The answers to your two questions are related.
Fianchettoing a bishop allows the bishop to attack the center from the sidelines, from the second rank. Normally the bishops would have to go to the fourth rank (c4, f4 for white) or the fifth rank (b5 or g5 for white) pinning an enemy knight to have an influence on the center.
If you are going to play a classical opening with d4 or e4 (as white) then you probably want to develop your bishops classically as well to the 4th or 5th ranks, although you can still fianchetto them if you want.
If you are going to play a hyper-modern opening (Reti, Kings Indian, Pirc, etc.) where you cede the center to your opponent (don't challenge your opponent's central pawn moves with your own central pawn moves) then fianchettoing becomes much more important in the fight for control of the center. Not only will the bishop help you fight for the center but the pawn on b3 or g3 (for white) will help you with a further pawn break like c4 or f4 to undermine the opponent's center.
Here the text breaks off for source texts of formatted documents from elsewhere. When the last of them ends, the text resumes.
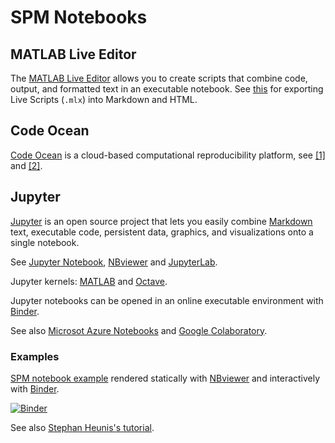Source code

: # SPM Notebooks

## MATLAB Live Editor

The [MATLAB Live Editor](https://www.mathworks.com/products/matlab/live-editor.html) allows you to create scripts that combine code, output, and formatted text in an executable notebook. See [this](https://github.com/gllmflndn/m2html/issues/4) for exporting Live Scripts (`.mlx`) into Markdown and HTML.

## Code Ocean

[Code Ocean](https://codeocean.com/) is a cloud-based computational reproducibility platform, see [[1]](https://blogs.mathworks.com/loren/2018/11/21/code-ocean-matlab-and-sharing-reusable-code/) and [[2]](https://www.fmrwhy.com/2018/10/31/reproducible-fmri-codeocean/).

## Jupyter

[Jupyter](https://jupyter.org/) is an open source project that lets you easily combine [Markdown](https://www.wikipedia.org/wiki/Markdown) text, executable code, persistent data, graphics, and visualizations onto a single notebook.

See [Jupyter Notebook](https://jupyter-notebook.readthedocs.io/en/stable/), [NBviewer](https://nbviewer.jupyter.org/) and [JupyterLab](https://jupyterlab.readthedocs.io/en/latest/).

Jupyter kernels: [MATLAB](https://github.com/Calysto/matlab_kernel) and [Octave](https://github.com/Calysto/octave_kernel).

Jupyter notebooks can be opened in an online executable environment with [Binder](https://mybinder.org/).

See also [Microsot Azure Notebooks](https://notebooks.azure.com/) and [Google Colaboratory](https://colab.research.google.com/).

### Examples

[SPM notebook example](https://github.com/spm/spm-notebooks/blob/main/index.ipynb) rendered statically with [NBviewer](https://nbviewer.jupyter.org/github/spm/spm-notebooks/blob/main/index.ipynb) and interactively with [Binder](https://mybinder.org/v2/gh/spm/spm-notebooks/main?urlpath=lab).

[![Binder](https://mybinder.org/badge_logo.svg)](https://mybinder.org/v2/gh/spm/spm-notebooks/main?filepath=index.ipynb)

See also [Stephan Heunis's tutorial](https://jsheunis.github.io/2020-04-14-spm12-octave-binder/).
As a defensive move, fianchettoing the bishop on the side where you castle is not so straightforward. It creates weaknesses as well as strengths. If your opponent can force an exchange of the bishop you will be left with weak holes on f3 and h3 (for white kingside castling and fianchetto) and your pawn on g3 can be a target for an aggressive opponent to rapidly push his h pawn to try and embarrass you.